▶ [What you will do] Return the run of lines below that opens with the line containing "customer service system" and closes with the line containing "on transaction dates", keeping each one exact.

▶ [Records for this task]

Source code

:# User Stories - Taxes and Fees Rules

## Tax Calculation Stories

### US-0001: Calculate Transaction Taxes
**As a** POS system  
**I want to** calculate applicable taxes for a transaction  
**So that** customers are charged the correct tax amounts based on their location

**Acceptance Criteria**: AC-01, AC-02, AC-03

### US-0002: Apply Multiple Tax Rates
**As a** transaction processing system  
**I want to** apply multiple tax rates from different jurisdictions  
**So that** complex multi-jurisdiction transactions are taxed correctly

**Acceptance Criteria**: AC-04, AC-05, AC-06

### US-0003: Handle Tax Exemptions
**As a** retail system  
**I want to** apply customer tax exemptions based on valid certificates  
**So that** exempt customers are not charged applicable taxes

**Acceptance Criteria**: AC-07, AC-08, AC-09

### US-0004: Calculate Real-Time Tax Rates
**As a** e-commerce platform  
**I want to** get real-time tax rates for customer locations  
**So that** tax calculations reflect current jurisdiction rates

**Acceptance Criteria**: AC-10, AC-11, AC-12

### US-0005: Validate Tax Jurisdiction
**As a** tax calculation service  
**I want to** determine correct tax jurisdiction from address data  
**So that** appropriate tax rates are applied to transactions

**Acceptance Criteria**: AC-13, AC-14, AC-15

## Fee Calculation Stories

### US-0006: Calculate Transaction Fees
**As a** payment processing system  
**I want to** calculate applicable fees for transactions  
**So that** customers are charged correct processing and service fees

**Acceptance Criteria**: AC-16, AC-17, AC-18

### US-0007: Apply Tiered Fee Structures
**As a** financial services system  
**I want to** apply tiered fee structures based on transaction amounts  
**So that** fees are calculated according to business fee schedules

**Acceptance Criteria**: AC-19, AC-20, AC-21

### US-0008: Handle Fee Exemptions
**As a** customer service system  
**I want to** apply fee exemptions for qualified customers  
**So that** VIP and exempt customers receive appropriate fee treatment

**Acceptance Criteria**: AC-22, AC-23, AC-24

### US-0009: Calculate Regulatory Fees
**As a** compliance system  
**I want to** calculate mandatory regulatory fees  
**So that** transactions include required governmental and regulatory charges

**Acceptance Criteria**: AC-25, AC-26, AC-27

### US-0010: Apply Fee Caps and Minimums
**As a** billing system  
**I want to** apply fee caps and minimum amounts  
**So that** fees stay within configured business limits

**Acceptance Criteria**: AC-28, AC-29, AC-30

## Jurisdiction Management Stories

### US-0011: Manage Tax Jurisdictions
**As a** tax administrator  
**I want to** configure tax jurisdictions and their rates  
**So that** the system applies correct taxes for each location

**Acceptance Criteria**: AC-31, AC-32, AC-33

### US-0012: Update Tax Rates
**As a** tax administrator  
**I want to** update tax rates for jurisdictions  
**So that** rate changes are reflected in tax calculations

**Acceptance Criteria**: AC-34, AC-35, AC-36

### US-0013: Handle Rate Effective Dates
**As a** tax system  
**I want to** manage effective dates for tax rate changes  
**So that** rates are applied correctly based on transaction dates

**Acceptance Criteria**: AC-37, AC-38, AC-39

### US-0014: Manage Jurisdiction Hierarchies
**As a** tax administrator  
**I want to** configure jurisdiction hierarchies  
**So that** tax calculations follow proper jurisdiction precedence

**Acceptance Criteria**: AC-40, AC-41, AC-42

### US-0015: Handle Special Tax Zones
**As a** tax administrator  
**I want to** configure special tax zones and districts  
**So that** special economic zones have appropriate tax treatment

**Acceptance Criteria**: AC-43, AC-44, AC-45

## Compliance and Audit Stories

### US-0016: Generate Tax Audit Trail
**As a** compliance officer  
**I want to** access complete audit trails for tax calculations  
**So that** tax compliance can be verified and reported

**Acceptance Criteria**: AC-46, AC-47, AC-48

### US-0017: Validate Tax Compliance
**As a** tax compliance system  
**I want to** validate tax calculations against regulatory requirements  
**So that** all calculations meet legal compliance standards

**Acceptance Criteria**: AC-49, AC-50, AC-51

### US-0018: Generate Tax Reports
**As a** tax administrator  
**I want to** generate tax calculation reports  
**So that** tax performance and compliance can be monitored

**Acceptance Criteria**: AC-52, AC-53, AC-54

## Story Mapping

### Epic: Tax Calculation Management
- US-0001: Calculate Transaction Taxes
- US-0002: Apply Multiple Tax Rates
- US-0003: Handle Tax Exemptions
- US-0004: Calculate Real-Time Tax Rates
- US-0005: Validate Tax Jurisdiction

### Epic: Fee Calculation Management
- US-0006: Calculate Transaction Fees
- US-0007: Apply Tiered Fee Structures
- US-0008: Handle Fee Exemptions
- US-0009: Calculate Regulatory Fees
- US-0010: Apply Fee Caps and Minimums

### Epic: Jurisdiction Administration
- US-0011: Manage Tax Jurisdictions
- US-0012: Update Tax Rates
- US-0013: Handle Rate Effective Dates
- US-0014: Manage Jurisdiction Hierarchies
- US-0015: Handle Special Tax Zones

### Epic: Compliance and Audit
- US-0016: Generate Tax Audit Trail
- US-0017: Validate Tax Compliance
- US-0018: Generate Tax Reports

▶ [Answer area]
**As a** customer service system  
**I want to** apply fee exemptions for qualified customers  
**So that** VIP and exempt customers receive appropriate fee treatment

**Acceptance Criteria**: AC-22, AC-23, AC-24

### US-0009: Calculate Regulatory Fees
**As a** compliance system  
**I want to** calculate mandatory regulatory fees  
**So that** transactions include required governmental and regulatory charges

**Acceptance Criteria**: AC-25, AC-26, AC-27

### US-0010: Apply Fee Caps and Minimums
**As a** billing system  
**I want to** apply fee caps and minimum amounts  
**So that** fees stay within configured business limits

**Acceptance Criteria**: AC-28, AC-29, AC-30

## Jurisdiction Management Stories

### US-0011: Manage Tax Jurisdictions
**As a** tax administrator  
**I want to** configure tax jurisdictions and their rates  
**So that** the system applies correct taxes for each location

**Acceptance Criteria**: AC-31, AC-32, AC-33

### US-0012: Update Tax Rates
**As a** tax administrator  
**I want to** update tax rates for jurisdictions  
**So that** rate changes are reflected in tax calculations

**Acceptance Criteria**: AC-34, AC-35, AC-36

### US-0013: Handle Rate Effective Dates
**As a** tax system  
**I want to** manage effective dates for tax rate changes  
**So that** rates are applied correctly based on transaction dates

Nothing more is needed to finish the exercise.